Dr T arrived at 10am on the dot; I could hear her joking in the corridor: “What are you watching the clock for?” She poked her head in, said hello, went out. They wheelchaired me into the operating room. I was nonplussed to find it had a sunny view of the parking lot, but they reassured me that it was one-way glass (“We like having the sunshine.”). I got onto the table. My head fit into a cradle, my legs were raised on pillows. The room was very cold, but I’d been warned about that, and the nurse immediately put warm blankets on me. The anesthesiologist (Dr Mirza – once upon a time I studied the poetry of Mirza Ghalib in Urdu) put something into the IV feeder line saying “This will relax you.” That’s the last thing I remember. I awoke in a recovery room with the surgical nurse, who soon brought Brendan in. He had talked with Dr T while I was still non compos mentis. She had found one “interesting” node; that, and everything else she removed from me, has been sent for more study.

By the time I came around, my chest was swathed in elastic bandages to try to keep the breast still – not easy with so large and heavy a breast. Under that was a large pad of bandage and under that, I assumed, a wound closed with steri-strips. There was another wound, also covered, in my armpit where Dr T had removed three (or was it five?) lymph nodes.

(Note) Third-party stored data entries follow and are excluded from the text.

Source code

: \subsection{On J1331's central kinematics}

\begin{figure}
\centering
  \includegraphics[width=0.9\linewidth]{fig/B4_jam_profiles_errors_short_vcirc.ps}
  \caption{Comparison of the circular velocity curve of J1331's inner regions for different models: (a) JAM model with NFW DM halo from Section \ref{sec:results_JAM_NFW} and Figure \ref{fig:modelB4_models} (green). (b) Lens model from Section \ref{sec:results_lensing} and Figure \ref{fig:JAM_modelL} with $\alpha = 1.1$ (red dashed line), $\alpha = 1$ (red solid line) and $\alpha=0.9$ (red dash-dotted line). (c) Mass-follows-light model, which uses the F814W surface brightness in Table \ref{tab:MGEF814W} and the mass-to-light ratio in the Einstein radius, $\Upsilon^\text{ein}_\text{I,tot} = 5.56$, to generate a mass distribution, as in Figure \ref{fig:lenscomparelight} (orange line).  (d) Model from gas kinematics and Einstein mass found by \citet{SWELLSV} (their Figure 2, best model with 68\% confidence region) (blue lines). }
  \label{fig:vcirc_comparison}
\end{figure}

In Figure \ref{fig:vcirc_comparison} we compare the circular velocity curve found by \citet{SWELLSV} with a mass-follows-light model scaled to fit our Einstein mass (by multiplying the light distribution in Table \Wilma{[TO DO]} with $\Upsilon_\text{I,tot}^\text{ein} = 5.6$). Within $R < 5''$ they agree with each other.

They gave me percocet in the recovery room at 1pm, by 4:00 I felt sharp pain where the tumor used to be. Turns out that having largeish bits of you removed hurts like hell. Thankfully, percocet works fast and lasts a while.

Nov 26: Called the doctor about the underarm wound – wasn’t sure it was closed properly, and the steri-strips had come off (it’s hard to keep an underarm from getting damp). My friend M had come over to be with me, so we took the bandage off and she took a photo of it which we messaged to the doctor, who said it looked ok. Lots of bruising around the wound (to be expected), but the wound itself is closed. M and I went out for more gauze and tape to cover it over again.

Some pain, this time mostly in the axillary wound, enough to take a percocet at noon, and to be cranky with it in the evening. I don’t deal well with pain.

Nov 27: The great unveiling: I took off the ace bandage that had been wrapped around my chest since surgery, and took the gauze pad off the breast wound (ripping surgical tape off a nipple hurts a lot!). The steri-strips on the breast are still in place, there’s lots of nasty bruising, but the overall shape of my boob is not much changed. Maybe a little deflated right where the tumor used to be.

Afterwards

Three months on, my right breast has been through several phases. The surgery scars have faded to thin lines. After the first post-surgery swelling of the interior tissues went down, there seemed to be a hollow area beneath the breast scar, where tissue had been removed. Then that collapsed, and for a while there was a vertical indent, almost a fold, visible on the outside of the breast. Now, my breast looks much as it did before, though tissues are still settling inside – I get pain from time to time, deep down where the tumor used to be (I’ve asked: this is normal, can go on for months post surgery).

As for my hair… we’ll talk about that later.

Update, May 24: The tissue around the surgery site has continued to settle, with some episodes of residual pain. Now there’s a definite hollow in my breast where the tumor used to be, and noticeably less mass in that breast than the other one (they weren’t even to begin with – usually breasts are not – but I can’t remember which one used to be bigger).